"Purposeful variety" and "user experience" are two phrases that keep tumbling around my head as I think about commercial interiors. "User experience" or "UX" came from Caroline Horton, with whom I spoke for my June piece on young facility managers. She was talking about how she anticipates the work facility managers do to become more and more about creating an environment that augments the ability of facility occupants to be happy, productive, and long-term employees. Maybe it's about creating huddle rooms with whiteboard walls. Maybe it's about free beer in the break room. It depends.

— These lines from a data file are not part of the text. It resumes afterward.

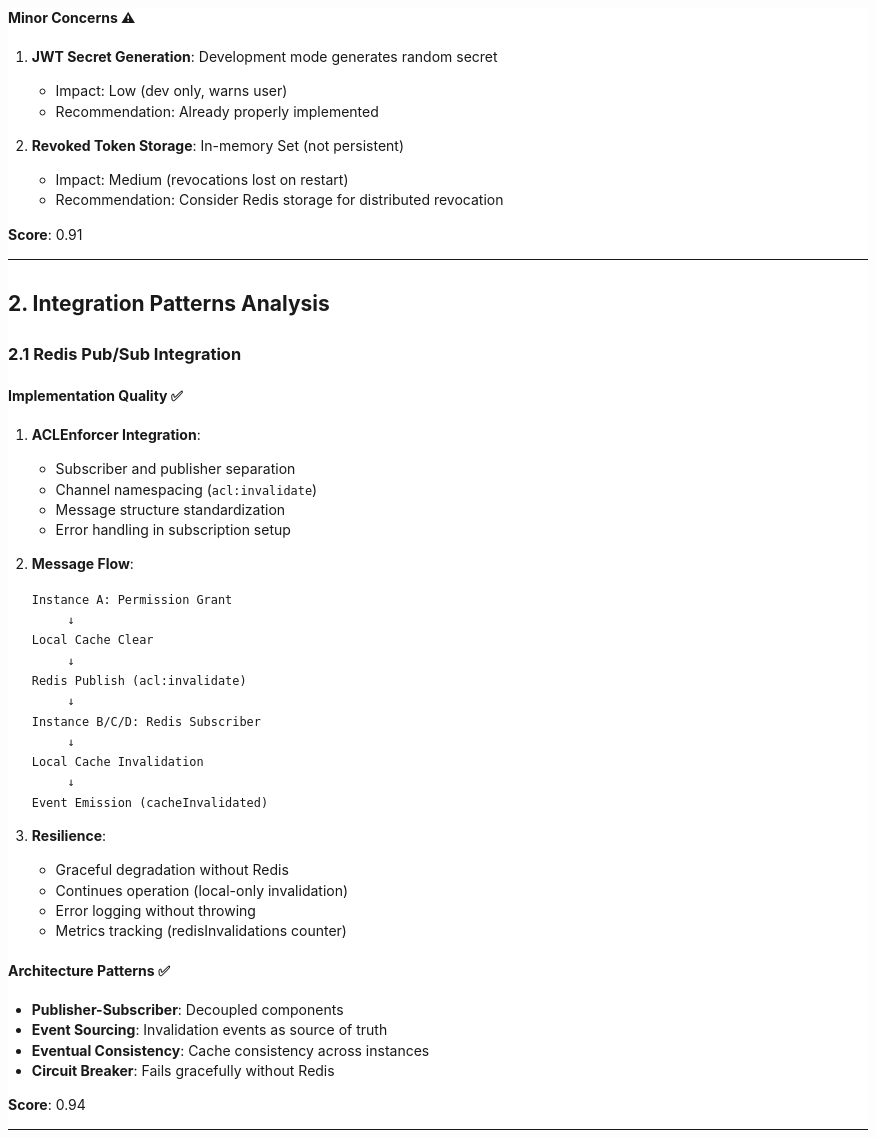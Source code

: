 #### Minor Concerns ⚠️
1. **JWT Secret Generation**: Development mode generates random secret
   - Impact: Low (dev only, warns user)
   - Recommendation: Already properly implemented

2. **Revoked Token Storage**: In-memory Set (not persistent)
   - Impact: Medium (revocations lost on restart)
   - Recommendation: Consider Redis storage for distributed revocation

**Score**: 0.91

---

## 2. Integration Patterns Analysis

### 2.1 Redis Pub/Sub Integration

#### Implementation Quality ✅
1. **ACLEnforcer Integration**:
   - Subscriber and publisher separation
   - Channel namespacing (`acl:invalidate`)
   - Message structure standardization
   - Error handling in subscription setup

2. **Message Flow**:
   ```
   Instance A: Permission Grant
        ↓
   Local Cache Clear
        ↓
   Redis Publish (acl:invalidate)
        ↓
   Instance B/C/D: Redis Subscriber
        ↓
   Local Cache Invalidation
        ↓
   Event Emission (cacheInvalidated)
   ```

3. **Resilience**:
   - Graceful degradation without Redis
   - Continues operation (local-only invalidation)
   - Error logging without throwing
   - Metrics tracking (redisInvalidations counter)

#### Architecture Patterns ✅
- **Publisher-Subscriber**: Decoupled components
- **Event Sourcing**: Invalidation events as source of truth
- **Eventual Consistency**: Cache consistency across instances
- **Circuit Breaker**: Fails gracefully without Redis

**Score**: 0.94

---
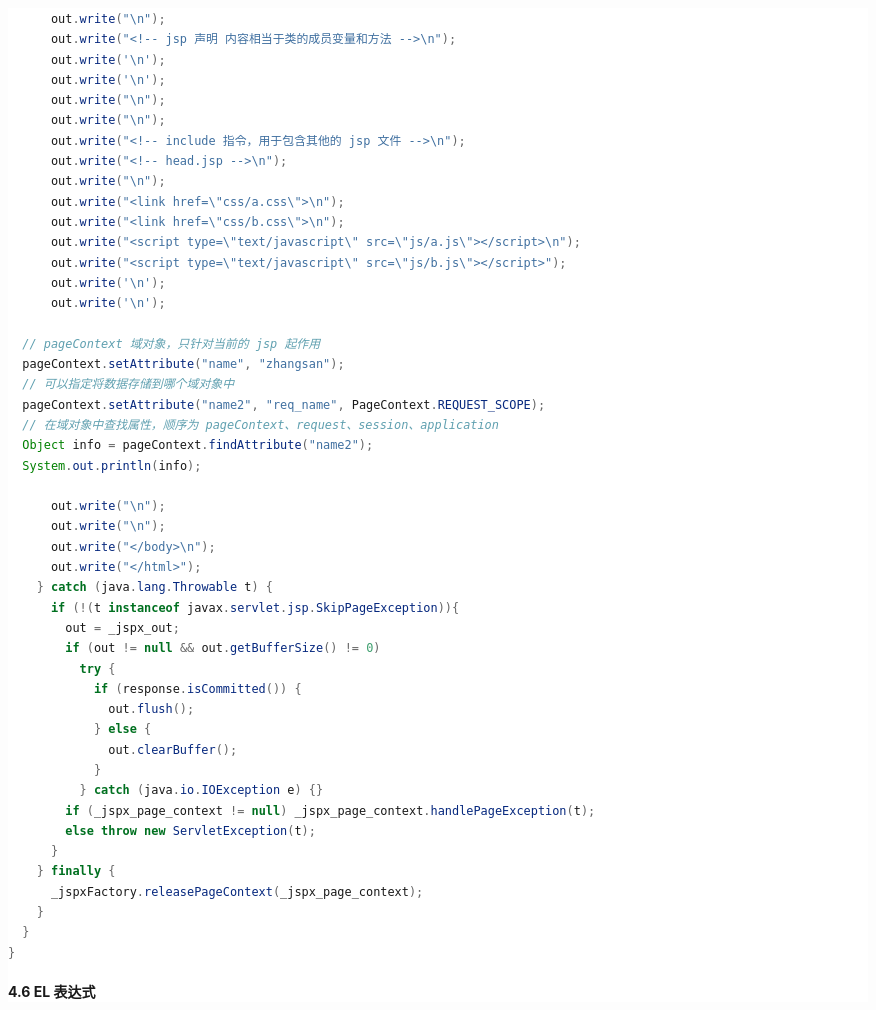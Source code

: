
 ```java
      out.write("\n");
      out.write("<!-- jsp 声明 内容相当于类的成员变量和方法 -->\n");
      out.write('\n');
      out.write('\n');
      out.write("\n");
      out.write("\n");
      out.write("<!-- include 指令，用于包含其他的 jsp 文件 -->\n");
      out.write("<!-- head.jsp -->\n");
      out.write("\n");
      out.write("<link href=\"css/a.css\">\n");
      out.write("<link href=\"css/b.css\">\n");
      out.write("<script type=\"text/javascript\" src=\"js/a.js\"></script>\n");
      out.write("<script type=\"text/javascript\" src=\"js/b.js\"></script>");
      out.write('\n');
      out.write('\n');

  // pageContext 域对象，只针对当前的 jsp 起作用
  pageContext.setAttribute("name", "zhangsan");
  // 可以指定将数据存储到哪个域对象中
  pageContext.setAttribute("name2", "req_name", PageContext.REQUEST_SCOPE);
  // 在域对象中查找属性，顺序为 pageContext、request、session、application
  Object info = pageContext.findAttribute("name2");
  System.out.println(info); 

      out.write("\n");
      out.write("\n");
      out.write("</body>\n");
      out.write("</html>");
    } catch (java.lang.Throwable t) {
      if (!(t instanceof javax.servlet.jsp.SkipPageException)){
        out = _jspx_out;
        if (out != null && out.getBufferSize() != 0)
          try {
            if (response.isCommitted()) {
              out.flush();
            } else {
              out.clearBuffer();
            }
          } catch (java.io.IOException e) {}
        if (_jspx_page_context != null) _jspx_page_context.handlePageException(t);
        else throw new ServletException(t);
      }
    } finally {
      _jspxFactory.releasePageContext(_jspx_page_context);
    }
  }
}
```

#### 4.6 EL 表达式
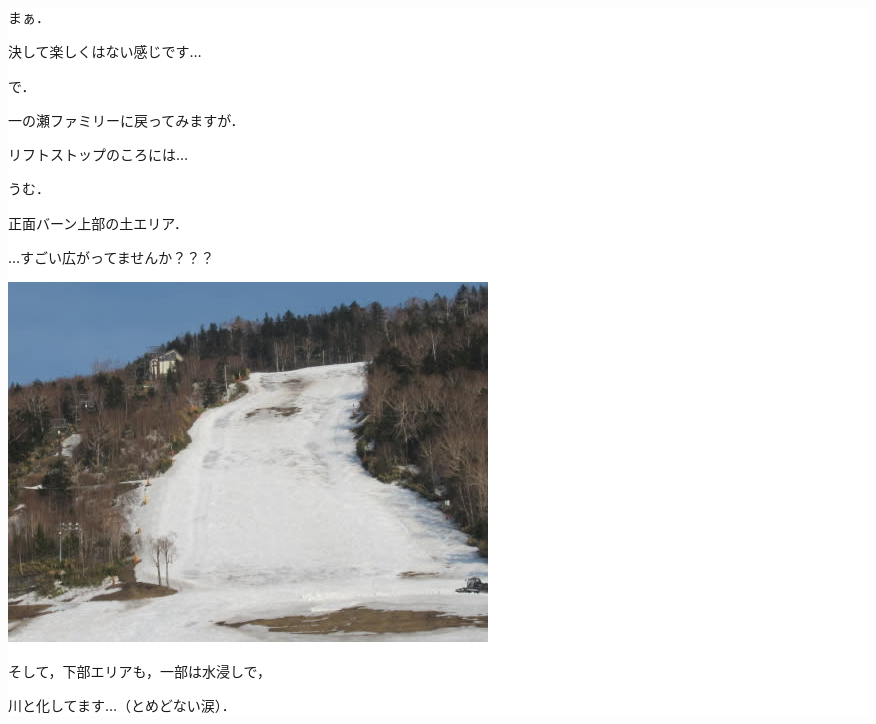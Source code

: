 


まぁ．


決して楽しくはない感じです…





で．


一の瀬ファミリーに戻ってみますが．


リフトストップのころには…





うむ．


正面バーン上部の土エリア．


…すごい広がってませんか？？？




![6a4f8d3bac5a397bd6c12944b3829da8.jpg](images/6a4f8d3bac5a397bd6c12944b3829da8.jpg)




そして，下部エリアも，一部は水浸しで，


川と化してます…（とめどない涙）．



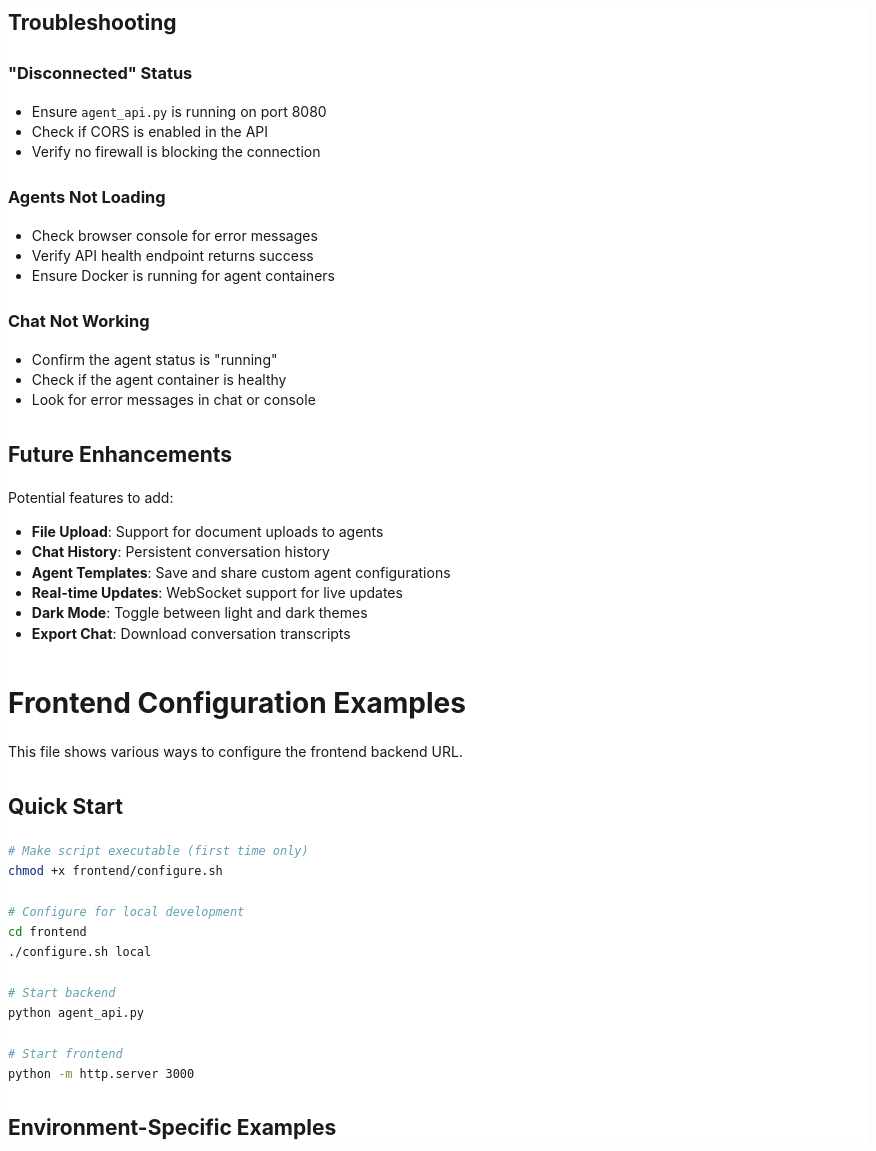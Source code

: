 ## Troubleshooting

### "Disconnected" Status
- Ensure `agent_api.py` is running on port 8080
- Check if CORS is enabled in the API
- Verify no firewall is blocking the connection

### Agents Not Loading
- Check browser console for error messages
- Verify API health endpoint returns success
- Ensure Docker is running for agent containers

### Chat Not Working
- Confirm the agent status is "running"
- Check if the agent container is healthy
- Look for error messages in chat or console

## Future Enhancements

Potential features to add:
- **File Upload**: Support for document uploads to agents
- **Chat History**: Persistent conversation history
- **Agent Templates**: Save and share custom agent configurations
- **Real-time Updates**: WebSocket support for live updates
- **Dark Mode**: Toggle between light and dark themes
- **Export Chat**: Download conversation transcripts

# Frontend Configuration Examples

This file shows various ways to configure the frontend backend URL.

## Quick Start

```bash
# Make script executable (first time only)
chmod +x frontend/configure.sh

# Configure for local development
cd frontend
./configure.sh local

# Start backend
python agent_api.py

# Start frontend
python -m http.server 3000
```

## Environment-Specific Examples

That variability and specificity ties in with a piece I did on high performance interiors. The concept of purposeful variety came from Joseph White, director of workplace strategy at Herman Miller. Individual strategies — benching in open office, for example — can be great. But it all depends on whether or not they work in your particular environment and for your particular employees. In addition, the same solution can not be blanketed across the entire space and be fully successful.
“Work has become much more varied in nature,” says White. “But that variety should be very specific.” The recipe for getting the right mix is understanding the organization’s culture and its ultimate goals, as well as the character of the organization, he says.
What do you think about all of this? I know — it's hard enough keeping hot/cold calls in check without fussing about the user experience. But it is an inevitable evolution of the facility manager's role, I think, and the customer expectation is already there. What are the questions you have about high performance interiors and managing the user's experience? Let me know in the comments below.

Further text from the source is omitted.